Davalı vekili cevap dilekçesinde özetle; Davanın haksız ve hukuka aykırı olarak açılması nedeniyle davanın reddi gerektiğini, yetki itirazlarının bulunduğunu, dava konusu alacakların ticari işten kaynaklanması nedeniyle dava şartı yokluğu ve görev itirazında bulunduğunu, kabul anlamına gelmemekle davacının iddia ettiği alacak tutarlarının zamanaşımına uğradığını, dava dilekçesinde belirtilen sözleşmeye müvekkili şirketin imza atmadığını, müvekkili şirketin böyle bir sözleşmeyle alakalı bilgisinin bulunmadığını, davacının diplomasının müvekkili şirket ile alakalı herhangi bir işte kullanılmadığını, davacının iddia ve talep ettiği SSK borcuna ilişkin borçtan kendisinin sorumlu olduğunu belirterek davanın reddini dilemiştir.

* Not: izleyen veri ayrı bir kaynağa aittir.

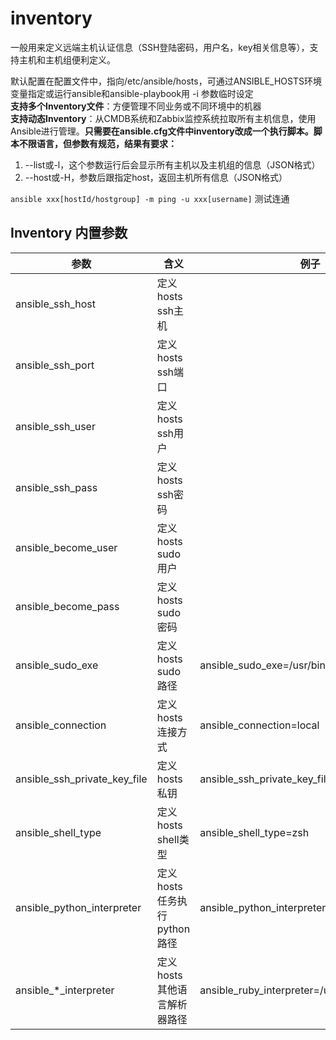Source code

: # inventory

一般用来定义远端主机认证信息（SSH登陆密码，用户名，key相关信息等），支持主机和主机组便利定义。<br>

默认配置在配置文件中，指向/etc/ansible/hosts，可通过ANSIBLE_HOSTS环境变量指定或运行ansible和ansible-playbook用 -i 参数临时设定<br>
**支持多个Inventory文件**：方便管理不同业务或不同环境中的机器<br>
**支持动态Inventory**：从CMDB系统和Zabbix监控系统拉取所有主机信息，使用Ansible进行管理。**只需要在ansible.cfg文件中inventory改成一个执行脚本。脚本不限语言，但参数有规范，结果有要求：**
  1. --list或-l，这个参数运行后会显示所有主机以及主机组的信息（JSON格式）
  2. --host或-H，参数后跟指定host，返回主机所有信息（JSON格式）

`ansible xxx[hostId/hostgroup] -m ping -u xxx[username]` 测试连通

Inventory 内置参数
-------------

|参数|含义|例子|
|---|----|----|
|ansible_ssh_host|定义 hosts ssh主机||
|ansible_ssh_port|定义 hosts ssh端口||
|ansible_ssh_user|定义 hosts ssh用户||
|ansible_ssh_pass|定义 hosts ssh密码||
|ansible_become_user|定义 hosts sudo用户||
|ansible_become_pass|定义 hosts sudo密码||
|ansible_sudo_exe|定义hosts sudo路径|ansible_sudo_exe=/usr/bin/sudo|
|ansible_connection|定义hosts连接方式|ansible_connection=local|
|ansible_ssh_private_key_file|定义hosts私钥|ansible_ssh_private_key_file=/root/key|
|ansible_shell_type|定义hosts shell类型|ansible_shell_type=zsh|
|ansible_python_interpreter|定义hosts任务执行python路径|ansible_python_interpreter=/usr/bin/python2.6|
|ansible_*_interpreter|定义hosts其他语言解析器路径|ansible_ruby_interpreter=/usr/bin/ruby|
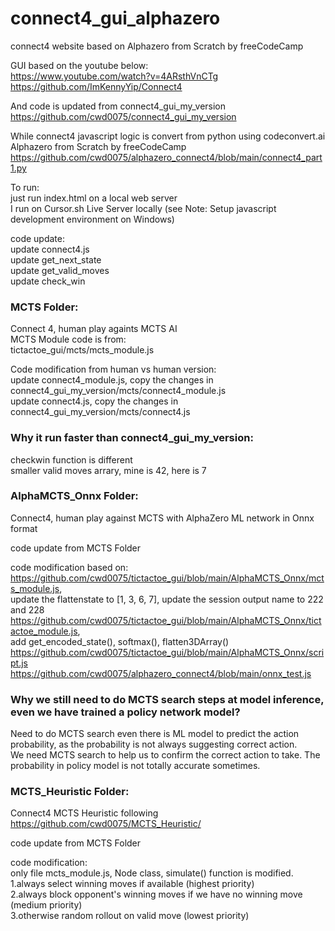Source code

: # connect4_gui_alphazero  
connect4 website based on Alphazero from Scratch by freeCodeCamp  

GUI based on the youtube below:  
https://www.youtube.com/watch?v=4ARsthVnCTg  
https://github.com/ImKennyYip/Connect4  

And code is updated from connect4_gui_my_version  
https://github.com/cwd0075/connect4_gui_my_version  

While connect4 javascript logic is convert from python using codeconvert.ai   
Alphazero from Scratch by freeCodeCamp   
https://github.com/cwd0075/alphazero_connect4/blob/main/connect4_part1.py  

To run:   
just run index.html on a local web server  
I run on Cursor.sh Live Server locally (see Note: Setup javascript development environment on Windows)    

code update:  
update connect4.js  
update get_next_state  
update get_valid_moves  
update check_win  

### MCTS Folder:  
Connect 4, human play againts MCTS AI  
MCTS Module code is from:  
tictactoe_gui/mcts/mcts_module.js  

Code modification from human vs human version:  
update connect4_module.js, copy the changes in connect4_gui_my_version/mcts/connect4_module.js  
update connect4.js, copy the changes in connect4_gui_my_version/mcts/connect4.js  

### Why it run faster than connect4_gui_my_version:  
checkwin function is different   
smaller valid moves arrary, mine is 42, here is 7   

### AlphaMCTS_Onnx Folder:  
Connect4, human play against MCTS with AlphaZero ML network in Onnx format  

code update from MCTS Folder  

code modification based on:  
https://github.com/cwd0075/tictactoe_gui/blob/main/AlphaMCTS_Onnx/mcts_module.js,   
update the flattenstate to [1, 3, 6, 7], update the session output name to 222 and 228    
https://github.com/cwd0075/tictactoe_gui/blob/main/AlphaMCTS_Onnx/tictactoe_module.js,   
add get_encoded_state(), softmax(), flatten3DArray()    
https://github.com/cwd0075/tictactoe_gui/blob/main/AlphaMCTS_Onnx/script.js  
https://github.com/cwd0075/alphazero_connect4/blob/main/onnx_test.js  

### Why we still need to do MCTS search steps at model inference, even we have trained a policy network model?  
Need to do MCTS search even there is ML model to predict the action probability, as the probability is not always suggesting correct action.  
We need MCTS search to help us to confirm the correct action to take. The probability in policy model is not totally accurate sometimes.  

### MCTS_Heuristic Folder:  
Connect4 MCTS Heuristic following https://github.com/cwd0075/MCTS_Heuristic/  

code update from MCTS Folder  

code modification:  
only file mcts_module.js, Node class, simulate() function is modified.  
1.always select winning moves if available (highest priority)  
2.always block opponent's winning moves if we have no winning move (medium priority)  
3.otherwise random rollout on valid move (lowest priority)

DELİLLERİN DEĞERLENDİRİLMESİ VE GEREKÇE:
Dava, taraflar arasında imzalanan 08/05/2013 tarihli İnançlı İşlem Sözleşmesinden kaynaklanan alacak istemine ilişkindir.
Davanın açıldığı Ankara 3. Asliye Hukuk Mahkemesine ait 02/02/2023 tarih ve 2022/404 Esas ve 2023/42 Karar sayılı karar ile, TTK’dan kaynaklanan uyuşmazlıkların ticari dava sayılacağının açıkça belirtilmesine göre, davaya bakma görevinin Asliye Ticaret Mahkemesine ait olduğu gerekçesiyle görevsizlik kararı verilerek dosya mahkememize tevzi edilmiştir.
6102 Sayılı TTK’nın Ticari Davaların Görüleceği Mahkemeler başlıklı 5/1 maddesinde, aksine hüküm bulunmadıkça dava olunan şeyin değerine veya tutarına bakılmaksızın Asliye Ticaret Mahkemesinin tüm ticari davalara bakmakla görevli olduğu düzenlemesi yer almaktadır.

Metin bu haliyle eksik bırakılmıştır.